Clinical Exome Test, in Visit Clinic

A clinical exome test sequences the protein-coding parts of the genome (exons) to identify genetic variants that cause inherited diseases. It examines thousands of genes to diagnose unexplained developmental delay, congenital anomalies, epilepsy, and other suspected Mendelian disorders. It detects single-nucleotide changes, small indels and some copy-number changes but may miss deep intronic, epigenetic, or certain structural variants; interpretation and genetic counseling are recommended.

Clinical exome testing typically costs about $300–$3,000 when ordered privately. Prices vary by country, laboratory, whether trio testing (parents plus child) or extra interpretation is needed, and whether insurance or public health programs cover it—some patients get testing with little or no direct cost. Check with your clinician or the testing lab for an exact, itemized estimate.

Exome testing sequences all protein-coding regions of genes to detect variants that cause or contribute to disease. It’s used to diagnose rare or undiagnosed genetic conditions (developmental delay, congenital anomalies, epilepsy), clarify unclear clinical presentations, guide treatment and prognosis, inform reproductive decisions and carrier status, and support targeted therapies or clinical trial eligibility. Results also aid family planning and cascade testing.

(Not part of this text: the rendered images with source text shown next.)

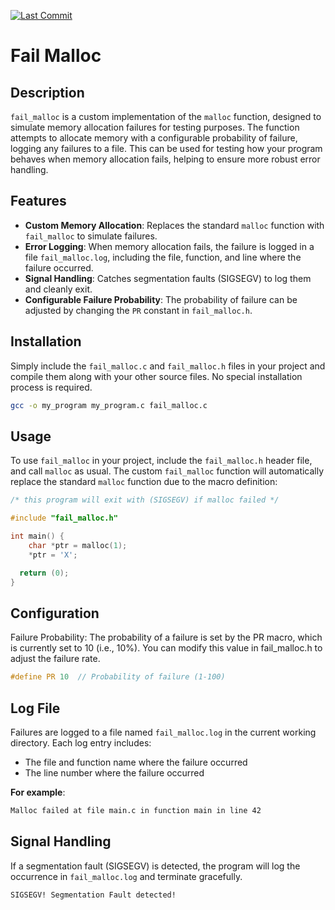 [![Last Commit](https://img.shields.io/github/last-commit/N0ViP/fail_malloc)]()

# Fail Malloc

## Description

`fail_malloc` is a custom implementation of the `malloc` function, designed to simulate memory allocation failures for testing purposes. The function attempts to allocate memory with a configurable probability of failure, logging any failures to a file. This can be used for testing how your program behaves when memory allocation fails, helping to ensure more robust error handling.

## Features

- **Custom Memory Allocation**: Replaces the standard `malloc` function with `fail_malloc` to simulate failures.
- **Error Logging**: When memory allocation fails, the failure is logged in a file `fail_malloc.log`, including the file, function, and line where the failure occurred.
- **Signal Handling**: Catches segmentation faults (SIGSEGV) to log them and cleanly exit.
- **Configurable Failure Probability**: The probability of failure can be adjusted by changing the `PR` constant in `fail_malloc.h`.

## Installation

Simply include the `fail_malloc.c` and `fail_malloc.h` files in your project and compile them along with your other source files. No special installation process is required.

```bash
gcc -o my_program my_program.c fail_malloc.c
```

## Usage

To use `fail_malloc` in your project, include the `fail_malloc.h` header file, and call `malloc` as usual. The custom `fail_malloc` function will automatically replace the standard `malloc` function due to the macro definition:

```c
/* this program will exit with (SIGSEGV) if malloc failed */

#include "fail_malloc.h"

int main() {
    char *ptr = malloc(1);
    *ptr = 'X';

  return (0);
}
```

## Configuration

Failure Probability: The probability of a failure is set by the PR macro, which is currently set to 10 (i.e., 10%). You can modify this value in fail_malloc.h to adjust the failure rate.

```c
#define PR 10  // Probability of failure (1-100)
```

## Log File

Failures are logged to a file named `fail_malloc.log` in the current working directory. Each log entry includes:
- The file and function name where the failure occurred
- The line number where the failure occurred

**For example**:

```bash
Malloc failed at file main.c in function main in line 42
```

## Signal Handling

If a segmentation fault (SIGSEGV) is detected, the program will log the occurrence in `fail_malloc.log` and terminate gracefully.

```bash
SIGSEGV! Segmentation Fault detected!
```
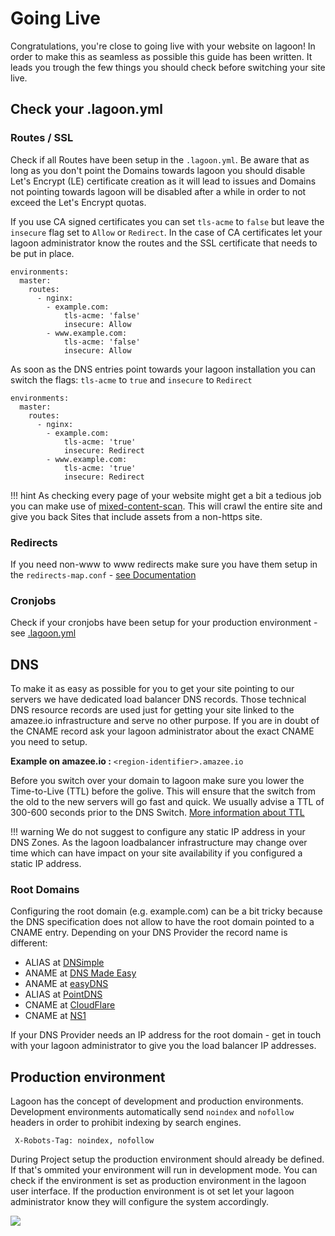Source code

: # Going Live

Congratulations, you're close to going live with your website on lagoon!
In order to make this as seamless as possible this guide has been written.
It leads you trough the few things you should check before switching your site live.


## Check your .lagoon.yml

### Routes / SSL
Check if all Routes have been setup in the `.lagoon.yml`. Be aware that as long as you don't point the Domains towards
lagoon you should disable Let's Encrypt (LE) certificate creation as it will lead to issues and Domains not pointing
towards lagoon will be disabled after a while in order to not exceed the Let's Encrypt quotas.

If you use CA signed certificates you can set `tls-acme` to `false` but leave the `insecure` flag set to `Allow` or `Redirect`.
In the case of CA certificates let your lagoon administrator know the routes and the SSL certificate that needs to be put in place.

```
environments:
  master:
    routes:
      - nginx:
        - example.com:
            tls-acme: 'false'
            insecure: Allow
        - www.example.com:
            tls-acme: 'false'
            insecure: Allow
```

As soon as the DNS entries point towards your lagoon installation you can switch the flags:
`tls-acme` to `true` and `insecure` to `Redirect`

```
environments:
  master:
    routes:
      - nginx:
        - example.com:
            tls-acme: 'true'
            insecure: Redirect
        - www.example.com:
            tls-acme: 'true'
            insecure: Redirect
```

!!! hint
    As checking every page of your website might get a bit a tedious job you can make use of <a href="https://github.com/bramus/mixed-content-scan">mixed-content-scan</a>. This will crawl the entire site and give you back Sites that include assets from a non-https site.


### Redirects
If you need non-www to www redirects make sure you have them setup in the `redirects-map.conf` - [see Documentation](https://lagoon.readthedocs.io/en/latest/using_lagoon/docker_images/nginx/#redirects-mapconf)

### Cronjobs
Check if your cronjobs have been setup for your production environment - see [.lagoon.yml](lagoon_yml.md#environmentsnamecronjobs)

## DNS
To make it as easy as possible for you to get your site pointing to our servers we have dedicated load balancer DNS records. Those technical DNS resource records are used just for getting your site linked to the amazee.io infrastructure and serve no other purpose. If you are in doubt of the CNAME record ask your lagoon administrator about the exact CNAME you need to setup.

**Example on amazee.io :** `<region-identifier>.amazee.io`

Before you switch over your domain to lagoon make sure you lower the Time-to-Live (TTL) before the golive. This will ensure
that the switch from the old to the new servers will go fast and quick. We usually advise a TTL of 300-600 seconds prior
to the DNS Switch. [More information about TTL](https://en.wikipedia.org/wiki/Time_to_live#DNS_records)

!!! warning
    We do not suggest to configure any static IP address in your DNS Zones. As the lagoon loadbalancer infrastructure may change over time which can have impact on your site availability if you configured a static IP address.


### Root Domains
Configuring the root domain (e.g. example.com) can be a bit tricky because the DNS specification does not allow to have the root domain pointed to a CNAME entry. Depending on your DNS Provider the record name is different:

- ALIAS at [DNSimple](https://dnsimple.com/)
- ANAME at [DNS Made Easy](http://www.dnsmadeeasy.com/)
- ANAME at [easyDNS](https://www.easydns.com/)
- ALIAS at [PointDNS](https://pointhq.com/)
- CNAME at [CloudFlare](https://www.cloudflare.com/)
- CNAME at [NS1](http://ns1.com)

If your DNS Provider needs an IP address for the root domain - get in touch with your lagoon administrator to give you the load balancer IP addresses.

## Production environment
Lagoon has the concept of development and production environments. Development environments automatically send `noindex` and `nofollow`
headers in order to prohibit indexing by search engines.

``` X-Robots-Tag: noindex, nofollow```

During Project setup the production environment should already be defined. If that's ommited your environment will run in
development mode. You can check if the environment is set as production environment in the lagoon user interface. If the
production environment is ot set let your lagoon administrator know they will configure the system accordingly.

![](../images/lagoon-ui-production.png)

Exome sequencing can detect pathogenic single‑gene (Mendelian) variants causing many inherited disorders—e.g., cystic fibrosis, Duchenne muscular dystrophy, phenylketonuria, Marfan syndrome, familial hypercholesterolemia, Charcot‑Marie‑Tooth, hereditary breast/ovarian cancer (BRCA), primary immunodeficiencies, developmental delay/intellectual disability, epileptic encephalopathies, cardiomyopathies and many metabolic disorders. It’s best for SNVs and small indels; some structural variants, repeat expansions and mitochondrial or noncoding changes may be missed.

Exome sequencing typically takes several weeks to months. Routine diagnostic exomes usually return results in about 6–12 weeks; trio testing can be quicker (about 4–8 weeks). Rapid protocols for critically ill patients may deliver findings within 1–3 weeks. Total turnaround depends on sample logistics, laboratory workload, depth of analysis, need for parental samples, variant confirmation, and specialist interpretation.

Exome sequencing is less costly than whole-genome sequencing but still moderately expensive. Prices vary by country and setting: research tests and targeted panels are cheaper, while clinical diagnostic exomes (especially trio testing) can cost hundreds to a few thousand dollars. Insurance or public health systems sometimes cover clinically indicated tests, reducing out-of-pocket costs. Interpretation and turnaround time also add to total expense.